Wir würden aber trotzdem gern wissen, was den Senat bewogen hat, nunmehr so menschenverachtend vorzugehen. Es gibt Aussagen von Anwältinnen und Anwälten, von Betreuungsorganisationen und anderen Helfern über diese Aktionen. Wir wollen vom Berliner Senat – was er heute nicht gemacht hat – detaillierte Informationen über diese Nacht- und Nebelaktionen. Anwältinnen und Anwälte berichten auch, dass sogar Personen, die eine – in Anführungszeichen – freiwillige Ausreise zugesagt haben, von diesen Aktionen betroffen gewesen sind. Nach den vorliegenden Informationen ist diese Praxis für manche auch ein einträgliches Geschäft, falls es zutreffen sollte, dass private Sicherheitsfirmen und medizinisches Begleitpersonal von privaten Institutionen eingesetzt werden. Hinzu kommen noch die Reisebüros und die Fluggesellschaften. Interessant wäre es, zu erfahren, durch wen und unter welchen Kriterien die Auftragsvergabe in diesen Fällen erfolgte.

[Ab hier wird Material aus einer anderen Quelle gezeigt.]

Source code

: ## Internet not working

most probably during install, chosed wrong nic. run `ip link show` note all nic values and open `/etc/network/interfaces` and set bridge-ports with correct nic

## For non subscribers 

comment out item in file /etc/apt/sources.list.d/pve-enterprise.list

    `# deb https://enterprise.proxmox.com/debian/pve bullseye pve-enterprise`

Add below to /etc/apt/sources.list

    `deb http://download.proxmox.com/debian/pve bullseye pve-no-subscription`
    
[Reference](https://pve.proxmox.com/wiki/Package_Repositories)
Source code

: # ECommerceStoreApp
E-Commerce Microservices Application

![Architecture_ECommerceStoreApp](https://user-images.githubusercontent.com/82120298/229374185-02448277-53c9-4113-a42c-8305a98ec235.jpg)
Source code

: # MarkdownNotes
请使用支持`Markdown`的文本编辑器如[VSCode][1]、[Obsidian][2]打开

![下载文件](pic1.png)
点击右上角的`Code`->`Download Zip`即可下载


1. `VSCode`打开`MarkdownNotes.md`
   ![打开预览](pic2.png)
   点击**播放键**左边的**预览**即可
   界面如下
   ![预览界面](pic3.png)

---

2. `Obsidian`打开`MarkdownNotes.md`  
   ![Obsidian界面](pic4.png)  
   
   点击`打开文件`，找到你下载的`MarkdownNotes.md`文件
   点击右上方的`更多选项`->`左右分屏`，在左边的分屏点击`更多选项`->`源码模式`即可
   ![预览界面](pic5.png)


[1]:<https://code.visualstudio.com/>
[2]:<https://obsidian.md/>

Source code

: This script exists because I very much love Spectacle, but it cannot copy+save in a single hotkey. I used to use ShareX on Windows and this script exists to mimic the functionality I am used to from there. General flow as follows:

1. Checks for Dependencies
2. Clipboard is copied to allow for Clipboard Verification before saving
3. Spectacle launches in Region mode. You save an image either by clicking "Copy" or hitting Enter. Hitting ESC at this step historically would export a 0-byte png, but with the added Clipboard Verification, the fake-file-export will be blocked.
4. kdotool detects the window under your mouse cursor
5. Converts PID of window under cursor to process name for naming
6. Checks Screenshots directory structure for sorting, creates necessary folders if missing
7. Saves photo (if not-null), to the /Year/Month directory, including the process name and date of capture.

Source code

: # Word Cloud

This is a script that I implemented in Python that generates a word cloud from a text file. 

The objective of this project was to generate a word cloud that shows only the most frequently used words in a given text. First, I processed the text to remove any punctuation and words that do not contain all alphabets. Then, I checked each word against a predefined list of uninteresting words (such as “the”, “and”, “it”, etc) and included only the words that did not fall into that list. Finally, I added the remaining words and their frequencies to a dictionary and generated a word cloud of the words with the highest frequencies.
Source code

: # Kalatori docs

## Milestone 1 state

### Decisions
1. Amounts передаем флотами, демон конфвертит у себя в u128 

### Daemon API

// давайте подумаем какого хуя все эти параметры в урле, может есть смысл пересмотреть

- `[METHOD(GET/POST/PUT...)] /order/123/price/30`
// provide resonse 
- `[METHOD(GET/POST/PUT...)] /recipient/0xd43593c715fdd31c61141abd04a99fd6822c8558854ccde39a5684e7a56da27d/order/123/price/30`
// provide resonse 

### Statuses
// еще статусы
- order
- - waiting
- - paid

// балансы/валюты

Da Sie viele Fragen offengelassen haben, Herr Senator, und aktuell telefonieren: Wir hätten gern gewusst, auf welcher Rechtsgrundlage solche Sammelabschiebungen stattgefunden haben oder stattfinden. Insbesondere interessiert uns natürlich die Begründung für ein solches Vorgehen. Damit auch hier kein Missverständnis aufkommt: Aus unserer Sicht kann es keine wie auch immer geartete Begründung für diese Sammelabschiebungen aus Berlin bei Nacht und Nebel geben. Wie wir von Ihnen heute gehört haben, soll damit vermieden werden, dass die infrage kommenden Personen untertauchen. Falls dies tatsächlich eine Begründung sein sollte, Herr Henkel, wäre sie in Erwägung der negativen Folgen für andere Personen nicht zu rechtfertigen.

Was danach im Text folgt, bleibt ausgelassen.